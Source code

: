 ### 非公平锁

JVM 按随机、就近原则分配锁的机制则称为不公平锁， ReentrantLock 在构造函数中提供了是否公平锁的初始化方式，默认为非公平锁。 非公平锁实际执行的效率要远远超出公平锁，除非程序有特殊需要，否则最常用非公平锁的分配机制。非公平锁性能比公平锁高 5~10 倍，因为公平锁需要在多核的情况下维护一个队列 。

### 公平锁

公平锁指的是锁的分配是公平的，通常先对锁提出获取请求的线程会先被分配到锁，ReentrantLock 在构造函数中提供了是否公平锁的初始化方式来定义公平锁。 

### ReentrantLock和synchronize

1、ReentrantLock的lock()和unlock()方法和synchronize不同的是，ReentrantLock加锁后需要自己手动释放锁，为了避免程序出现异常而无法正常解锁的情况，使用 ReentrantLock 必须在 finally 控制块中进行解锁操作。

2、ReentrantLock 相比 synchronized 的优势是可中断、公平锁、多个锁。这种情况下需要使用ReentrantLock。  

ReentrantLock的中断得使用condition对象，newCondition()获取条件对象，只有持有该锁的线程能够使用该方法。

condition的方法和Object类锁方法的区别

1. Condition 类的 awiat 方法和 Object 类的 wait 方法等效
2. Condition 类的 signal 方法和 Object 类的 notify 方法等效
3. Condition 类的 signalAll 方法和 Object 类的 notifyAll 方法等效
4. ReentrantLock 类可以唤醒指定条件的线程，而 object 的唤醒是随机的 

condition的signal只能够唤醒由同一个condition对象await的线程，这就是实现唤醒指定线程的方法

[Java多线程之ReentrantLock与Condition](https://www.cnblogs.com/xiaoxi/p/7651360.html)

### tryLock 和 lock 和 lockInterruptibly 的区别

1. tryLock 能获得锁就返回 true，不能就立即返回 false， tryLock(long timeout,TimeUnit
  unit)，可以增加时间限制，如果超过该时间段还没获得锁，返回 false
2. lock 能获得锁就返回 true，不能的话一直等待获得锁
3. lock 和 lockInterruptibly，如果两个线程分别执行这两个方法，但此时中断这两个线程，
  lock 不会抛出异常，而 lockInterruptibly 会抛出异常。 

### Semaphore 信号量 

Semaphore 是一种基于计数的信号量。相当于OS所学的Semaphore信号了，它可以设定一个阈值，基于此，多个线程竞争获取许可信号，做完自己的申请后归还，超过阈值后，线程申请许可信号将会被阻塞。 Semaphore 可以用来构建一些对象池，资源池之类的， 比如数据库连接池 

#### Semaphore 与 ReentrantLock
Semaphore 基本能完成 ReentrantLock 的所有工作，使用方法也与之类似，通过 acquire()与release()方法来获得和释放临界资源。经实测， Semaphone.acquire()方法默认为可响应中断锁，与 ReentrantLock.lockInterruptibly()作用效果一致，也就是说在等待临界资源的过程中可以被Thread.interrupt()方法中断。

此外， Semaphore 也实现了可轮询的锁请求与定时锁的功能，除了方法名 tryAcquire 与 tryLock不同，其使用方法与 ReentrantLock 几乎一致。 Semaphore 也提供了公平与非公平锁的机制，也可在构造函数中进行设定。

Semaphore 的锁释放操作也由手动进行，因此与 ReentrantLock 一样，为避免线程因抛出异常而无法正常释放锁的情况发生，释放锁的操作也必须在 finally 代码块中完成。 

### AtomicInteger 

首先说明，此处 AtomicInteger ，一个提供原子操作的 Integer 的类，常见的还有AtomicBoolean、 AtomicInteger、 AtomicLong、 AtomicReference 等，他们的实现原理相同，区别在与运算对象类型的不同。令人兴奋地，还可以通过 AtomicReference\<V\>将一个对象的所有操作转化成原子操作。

### PROBLEM
What do the lines above say from the one containing "公平锁指的是锁的分配是公平的" down to the one containing "必须在 finally 控制块中进行解锁操作。"? Return them exactly, both end lines included, and only them.

### EXPECTED ANSWER
公平锁指的是锁的分配是公平的，通常先对锁提出获取请求的线程会先被分配到锁，ReentrantLock 在构造函数中提供了是否公平锁的初始化方式来定义公平锁。 

### ReentrantLock和synchronize

1、ReentrantLock的lock()和unlock()方法和synchronize不同的是，ReentrantLock加锁后需要自己手动释放锁，为了避免程序出现异常而无法正常解锁的情况，使用 ReentrantLock 必须在 finally 控制块中进行解锁操作。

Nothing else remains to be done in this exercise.